● The task
Across these entries, report how many lines include the string "views", with nothing but the number.

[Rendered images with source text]
────

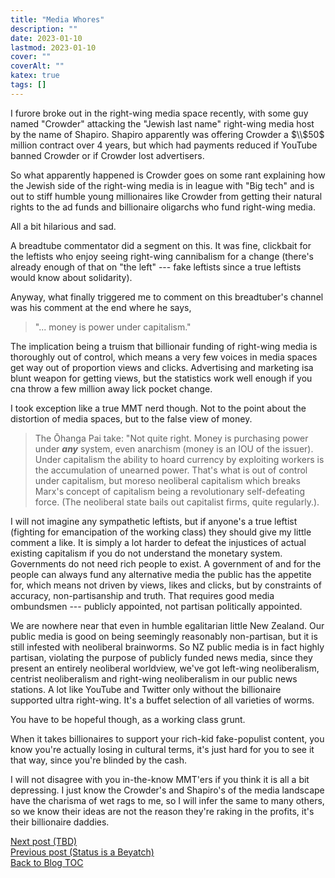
 ```yaml
---
title: "Media Whores"
description: ""
date: 2023-01-10
lastmod: 2023-01-10
cover: ""
coverAlt: ""
katex: true
tags: []
---
```


I furore broke out in the right-wing media space recently, with some guy named "Crowder" attacking the "Jewish last name" right-wing media host by the name of Shapiro. Shapiro apparently was offering Crowder a $\\$50$ million contract over 4 years, but which had payments reduced if YouTube banned Crowder or if Crowder lost advertisers.

So what apparently happened is Crowder goes on some rant explaining how the Jewish side of the right-wing media is in league with "Big tech" and is out to stiff humble young millionaires like Crowder from getting their natural rights to the ad funds and billionaire oligarchs who fund right-wing media.

All a bit hilarious and sad.

A breadtube commentator did a segment on this. It was fine, clickbait for the 
leftists who enjoy seeing right-wing cannibalism for a change (there's already 
enough of that on "the left" --- fake leftists since a true leftists would know 
about solidarity).

Anyway, what finally triggered me to comment on this breadtuber's channel was his 
comment at the end where he says, 

> "... money is power under capitalism."

The implication being a truism that billionair funding of right-wing media is 
thoroughly out of control, which means a very few voices in media spaces get way out 
of proportion  views and clicks. Advertising and marketing isa blunt weapon for 
getting views, but the statistics work well enough if you cna throw a few million 
away lick pocket change.

I took exception like a true MMT nerd though. Not to the point about the distortion of 
media spaces, but to the false view of money.

> The Ōhanga Pai take: "Not quite right. Money is purchasing power under **_any_**
system, even anarchism (money is an IOU of the issuer). Under capitalism the ability 
to hoard currency by exploiting workers is the accumulation of unearned power. That's 
what is out of control under capitalism, but moreso neoliberal capitalism which 
breaks Marx's concept of capitalism being a revolutionary self-defeating force. (The 
neoliberal state bails out capitalist firms, quite regularly.).

I will not imagine any sympathetic leftists, but if anyone's a true leftist 
(fighting for emancipation of the working class) they should give my little comment 
a like. It is simply a lot harder to defeat the injustices of actual existing capitalism 
if you do not understand the monetary system. Governments do not need rich people to 
exist. A government of and for the people can always fund any alternative media the 
public has the appetite for, which means not driven by views, likes and clicks, but 
by constraints of accuracy, non-partisanship and truth. That requires good media 
ombundsmen --- publicly appointed, not partisan politically appointed.

We are nowhere near that even in humble egalitarian little New Zealand. Our public 
media is good on being seemingly reasonably non-partisan, but it is still infested with 
neoliberal brainworms. So NZ public media is in fact highly partisan, violating the 
purpose of publicly funded news media, since they present an entirely neoliberal 
worldview, we've got left-wing neoliberalism, centrist neoliberalism and right-wing 
neoliberalism in our public news stations. A lot like YouTube and Twitter only 
without the billionaire supported ultra right-wing. It's a buffet selection of all 
varieties of worms.

You have to be hopeful though, as a working class grunt. 

When it takes billionaires to support your rich-kid fake-populist content, you know 
you're actually losing in cultural terms, it's just hard for you to see it that way, 
since you're blinded by the cash. 

I will not disagree with you in-the-know MMT'ers if you think it is all a bit 
depressing. I just know the Crowder's and Shapiro's of the media landscape have 
the charisma of wet rags to me, so I will infer the same to many others, so we know 
their ideas are not the reason they're raking in the profits, it's their billionaire 
daddies.


[Next post (TBD)](./)  
[Previous post (Status is a Beyatch)](../14_status_bitches)    
[Back to Blog TOC](../)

────

● Solution for this exercise
3